Ongoing conversations — not just ‘the talk’
Experts inside and outside the church recommend families not wait until the middle school years to initiate conversations about sexuality. By then, they have often been exposed to discussions of sexuality in school and online. Unfortunately, the average age of first pornography exposure is now only 12 years old.
Former Primary General President Joy D. Jones explained, “Parents, we must start the conversation and not wait for children to come to us. I love the suggestion of having regular, frequent, comfortable conversations instead of a one-time event. … The benefits of caring conversations are that parents and trusted leaders are the experts, not Google; talking can occur in a safe environment; and talking increases the trust of the child.”
For many families, these discussions often first start with a baby and toddler correctly naming the parts of the external sexual anatomy, followed by discussions with young children of appropriate sexual boundaries.
As children approach middle elementary years, more frank conversations can be had about maturation, puberty and reproduction.
The authors of “A Better Way to Teach Kids about Sex” write, “This is (the stage in life) to give children accurate, complete information. … Explain the mechanics of sexual intercourse but also the idea that healthy sex occurs within marriage because that is where these feelings and expression are most likely to be protected and held sacred.”
As puberty approaches and begins, children also need an understanding of sexual development and arousal before those experiences arrive in confusing ways. They should know that physical attraction and sexual feelings are part of growing up, but that they are also feelings to govern — not obey automatically.
Teenagers need more than rules. They need “regular in-depth conversations about their own thoughts, feelings, and behaviors,” as the authors of “A Better Way to Teach Kids about Sex” explain. They need parents who will talk about dating, media, pornography, masturbation, repentance, respect, agency, and the difference between temptation and sin with clarity and compassion.
Throughout the entire process, children and teens should be reminded that if someone else harms them, it is not their fault and they are still worthy of love.
There are a variety of books and resources available to support these conversations, but the most important resources in guiding these conversations are love, patience and the companionship of the Spirit.

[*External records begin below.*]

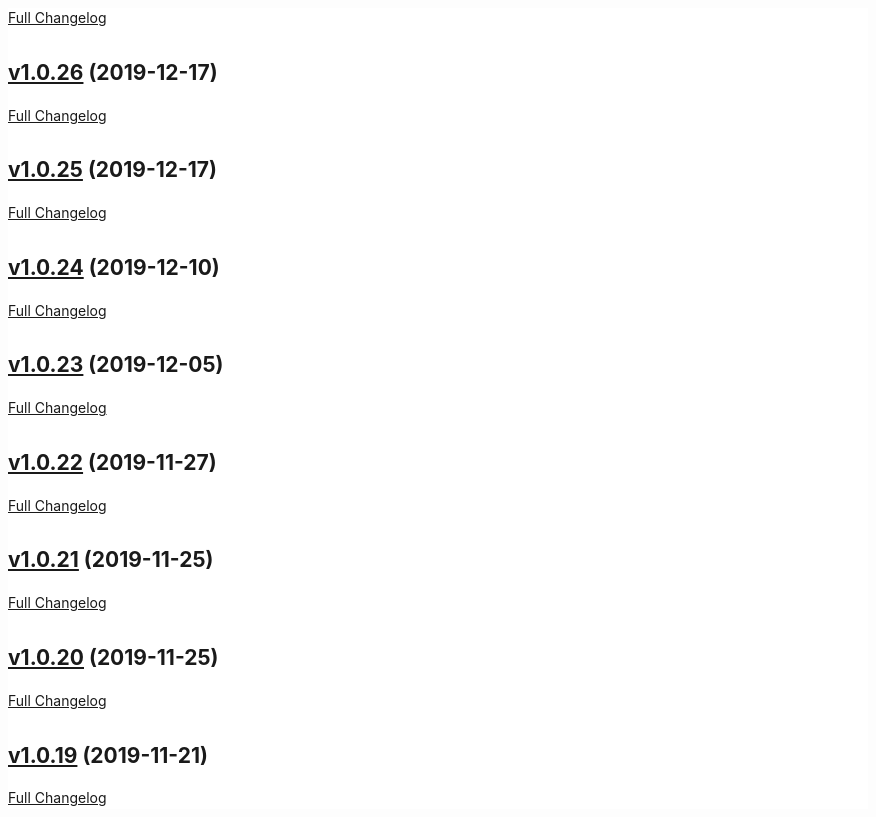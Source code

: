 [Full Changelog](https://github.com/microting/eform-angular-outer-inner-resource-plugin/compare/v1.0.26...v1.0.27)

## [v1.0.26](https://github.com/microting/eform-angular-outer-inner-resource-plugin/tree/v1.0.26) (2019-12-17)

[Full Changelog](https://github.com/microting/eform-angular-outer-inner-resource-plugin/compare/v1.0.25...v1.0.26)

## [v1.0.25](https://github.com/microting/eform-angular-outer-inner-resource-plugin/tree/v1.0.25) (2019-12-17)

[Full Changelog](https://github.com/microting/eform-angular-outer-inner-resource-plugin/compare/v1.0.24...v1.0.25)

## [v1.0.24](https://github.com/microting/eform-angular-outer-inner-resource-plugin/tree/v1.0.24) (2019-12-10)

[Full Changelog](https://github.com/microting/eform-angular-outer-inner-resource-plugin/compare/v1.0.23...v1.0.24)

## [v1.0.23](https://github.com/microting/eform-angular-outer-inner-resource-plugin/tree/v1.0.23) (2019-12-05)

[Full Changelog](https://github.com/microting/eform-angular-outer-inner-resource-plugin/compare/v1.0.22...v1.0.23)

## [v1.0.22](https://github.com/microting/eform-angular-outer-inner-resource-plugin/tree/v1.0.22) (2019-11-27)

[Full Changelog](https://github.com/microting/eform-angular-outer-inner-resource-plugin/compare/v1.0.21...v1.0.22)

## [v1.0.21](https://github.com/microting/eform-angular-outer-inner-resource-plugin/tree/v1.0.21) (2019-11-25)

[Full Changelog](https://github.com/microting/eform-angular-outer-inner-resource-plugin/compare/v1.0.20...v1.0.21)

## [v1.0.20](https://github.com/microting/eform-angular-outer-inner-resource-plugin/tree/v1.0.20) (2019-11-25)

[Full Changelog](https://github.com/microting/eform-angular-outer-inner-resource-plugin/compare/v1.0.19...v1.0.20)

## [v1.0.19](https://github.com/microting/eform-angular-outer-inner-resource-plugin/tree/v1.0.19) (2019-11-21)

[Full Changelog](https://github.com/microting/eform-angular-outer-inner-resource-plugin/compare/v1.0.18...v1.0.19)
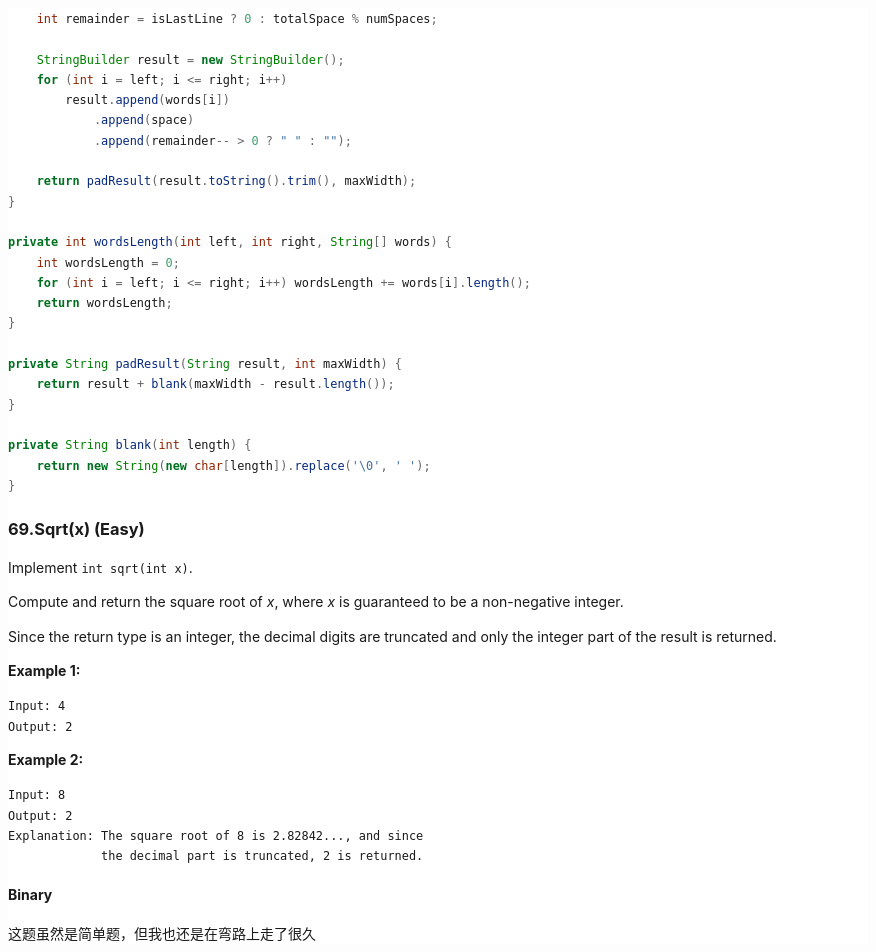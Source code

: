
 ```java
    int remainder = isLastLine ? 0 : totalSpace % numSpaces;

    StringBuilder result = new StringBuilder();
    for (int i = left; i <= right; i++)
        result.append(words[i])
            .append(space)
            .append(remainder-- > 0 ? " " : "");

    return padResult(result.toString().trim(), maxWidth);
}

private int wordsLength(int left, int right, String[] words) {
    int wordsLength = 0;
    for (int i = left; i <= right; i++) wordsLength += words[i].length();
    return wordsLength;
}

private String padResult(String result, int maxWidth) {
    return result + blank(maxWidth - result.length());
}

private String blank(int length) {
    return new String(new char[length]).replace('\0', ' ');
}
```

### 69.Sqrt(x) (Easy)

Implement `int sqrt(int x)`.

Compute and return the square root of _x_, where _x_ is guaranteed to be a non-negative integer.

Since the return type is an integer, the decimal digits are truncated and only the integer part of the result is returned.

**Example 1:**

```
Input: 4
Output: 2
```

**Example 2:**

```
Input: 8
Output: 2
Explanation: The square root of 8 is 2.82842..., and since
             the decimal part is truncated, 2 is returned.
```

#### Binary

这题虽然是简单题，但我也还是在弯路上走了很久
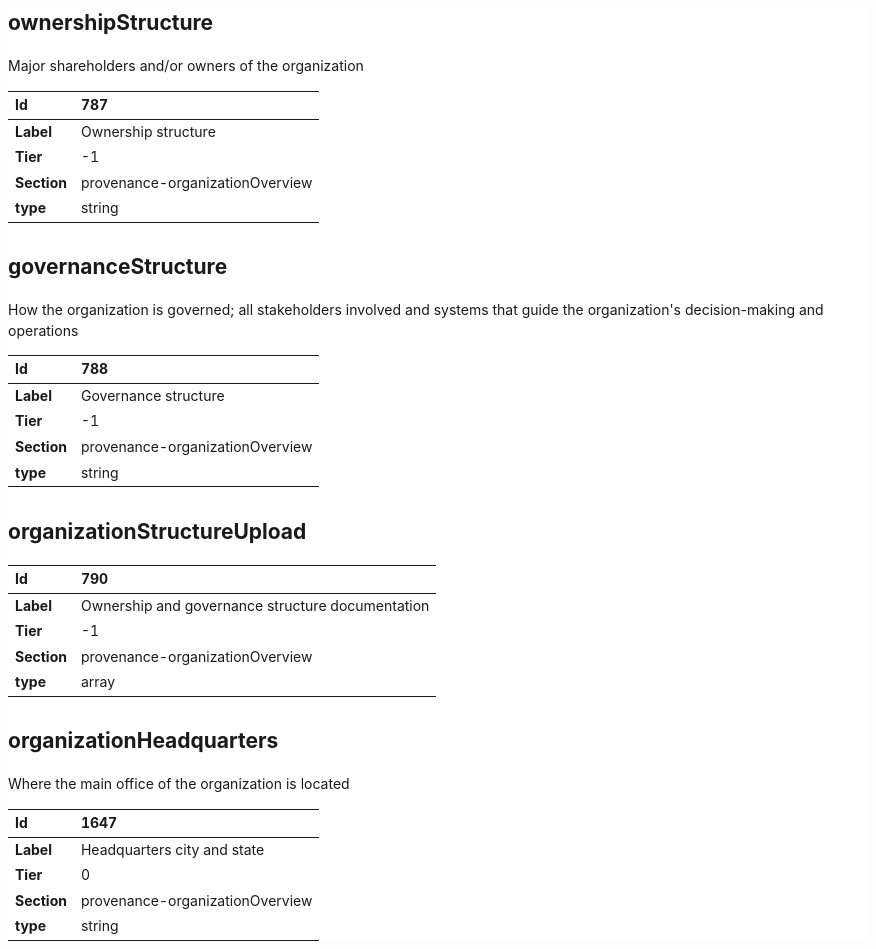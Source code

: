 ## ownershipStructure
<a name="ownershipStructure"></a>Major shareholders and/or owners of the organization

| Id | 787 |
| :---- | :------------------------------- |
| **Label** | Ownership structure |
| **Tier** | -1 |
| **Section** | provenance-organizationOverview |
| **type** | string |

## governanceStructure
<a name="governanceStructure"></a>How the organization is governed; all stakeholders involved and systems that guide the organization's decision-making and operations

| Id | 788 |
| :---- | :------------------------------- |
| **Label** | Governance structure |
| **Tier** | -1 |
| **Section** | provenance-organizationOverview |
| **type** | string |

## organizationStructureUpload
<a name="organizationStructureUpload"></a>

| Id | 790 |
| :---- | :------------------------------- |
| **Label** | Ownership and governance structure documentation |
| **Tier** | -1 |
| **Section** | provenance-organizationOverview |
| **type** | array |

## organizationHeadquarters
<a name="organizationHeadquarters"></a>Where the main office of the organization is located

| Id | 1647 |
| :---- | :------------------------------- |
| **Label** | Headquarters city and state |
| **Tier** | 0 |
| **Section** | provenance-organizationOverview |
| **type** | string |
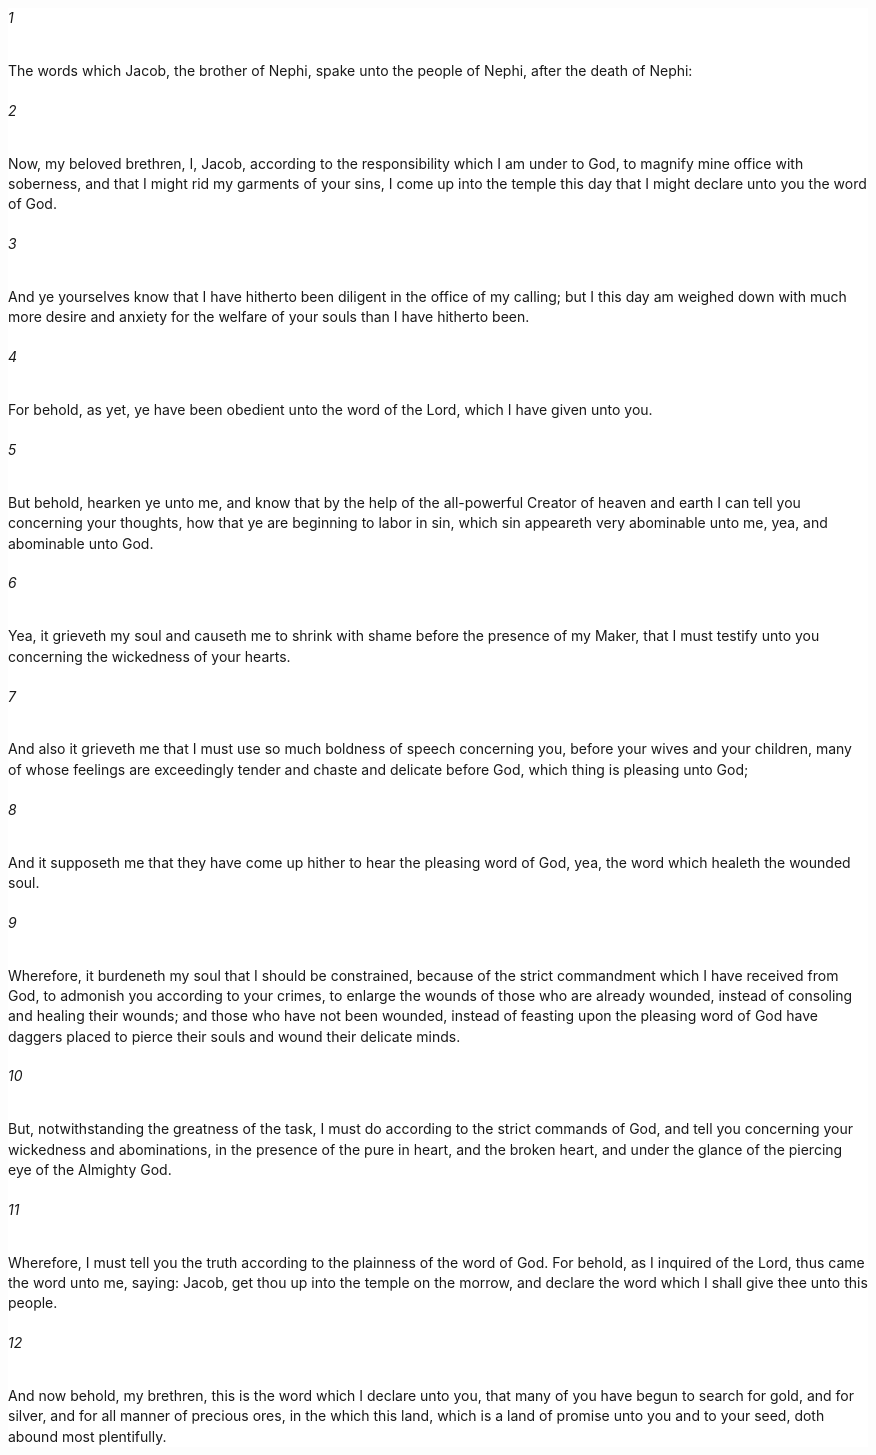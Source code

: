###### 1
The words which Jacob, the brother of Nephi, spake unto the people of Nephi, after the death of Nephi:

###### 2
Now, my beloved brethren, I, Jacob, according to the responsibility which I am under to God, to magnify mine office with soberness, and that I might rid my garments of your sins, I come up into the temple this day that I might declare unto you the word of God.

###### 3
And ye yourselves know that I have hitherto been diligent in the office of my calling; but I this day am weighed down with much more desire and anxiety for the welfare of your souls than I have hitherto been.

###### 4
For behold, as yet, ye have been obedient unto the word of the Lord, which I have given unto you.

###### 5
But behold, hearken ye unto me, and know that by the help of the all-powerful Creator of heaven and earth I can tell you concerning your thoughts, how that ye are beginning to labor in sin, which sin appeareth very abominable unto me, yea, and abominable unto God.

###### 6
Yea, it grieveth my soul and causeth me to shrink with shame before the presence of my Maker, that I must testify unto you concerning the wickedness of your hearts.

###### 7
And also it grieveth me that I must use so much boldness of speech concerning you, before your wives and your children, many of whose feelings are exceedingly tender and chaste and delicate before God, which thing is pleasing unto God;

###### 8
And it supposeth me that they have come up hither to hear the pleasing word of God, yea, the word which healeth the wounded soul.

###### 9
Wherefore, it burdeneth my soul that I should be constrained, because of the strict commandment which I have received from God, to admonish you according to your crimes, to enlarge the wounds of those who are already wounded, instead of consoling and healing their wounds; and those who have not been wounded, instead of feasting upon the pleasing word of God have daggers placed to pierce their souls and wound their delicate minds.

###### 10
But, notwithstanding the greatness of the task, I must do according to the strict commands of God, and tell you concerning your wickedness and abominations, in the presence of the pure in heart, and the broken heart, and under the glance of the piercing eye of the Almighty God.

###### 11
Wherefore, I must tell you the truth according to the plainness of the word of God. For behold, as I inquired of the Lord, thus came the word unto me, saying: Jacob, get thou up into the temple on the morrow, and declare the word which I shall give thee unto this people.

###### 12
And now behold, my brethren, this is the word which I declare unto you, that many of you have begun to search for gold, and for silver, and for all manner of precious ores, in the which this land, which is a land of promise unto you and to your seed, doth abound most plentifully.
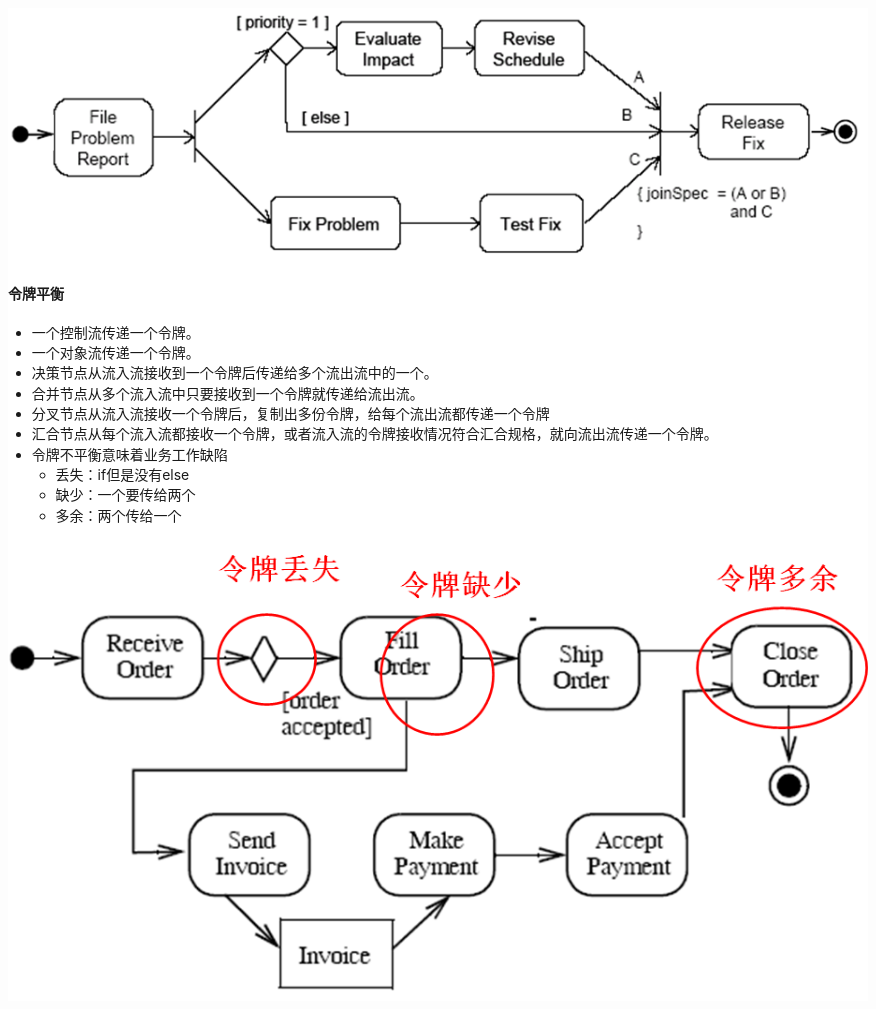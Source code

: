 ![image-20210113233213113](assets/image-20210113233213113.png)

#### 令牌平衡

+ 一个控制流传递一个令牌。
+ 一个对象流传递一个令牌。
+ 决策节点从流入流接收到一个令牌后传递给多个流出流中的一个。
+ 合并节点从多个流入流中只要接收到一个令牌就传递给流出流。
+ 分叉节点从流入流接收一个令牌后，复制出多份令牌，给每个流出流都传递一个令牌
+ 汇合节点从每个流入流都接收一个令牌，或者流入流的令牌接收情况符合汇合规格，就向流出流传递一个令牌。
+ 令牌不平衡意味着业务工作缺陷
  + 丢失：if但是没有else
  + 缺少：一个要传给两个
  + 多余：两个传给一个

![image-20210113233835839](assets/image-20210113233835839.png)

Even the best conversations at home, however, will not guarantee that our children never make mistakes. That is why any gospel-centered approach to sexuality must include more than prevention. It must include Jesus Christ.
Inviting God into the conversation
Whenever I talk to my children about wrong choices, disobedience or sin, I try to always end with something like this: “Do you know how much I love you? I love you so much that you probably won’t understand how much until you have children of your own someday.
“There is nothing you can ever, ever do, that will make me love you even a little bit less. I will love you forever, no matter what.”
This is usually when my 4-year-old son will jump in with something hilarious like, “Even if I burp really big, so big it breaks the whole entire universe?”
“Yes, even then,” I might respond. “I hope you know that whatever mistake you make, I want you to talk to me about it. I might be sad for you because mistakes have consequences, but I will always want to help you.”
“But as much as I love you,” I make sure to add, “Jesus loves you even more. He has felt the pain of all your mistakes, and he wants to help.”
Sexual sin is serious — it carries both physical and spiritual risks. We ought not to underemphasize the law of chastity or pretend that choices involving our bodies are inconsequential. At the same time, we must be just as clear that no sin places a child beyond the reach of Jesus Christ.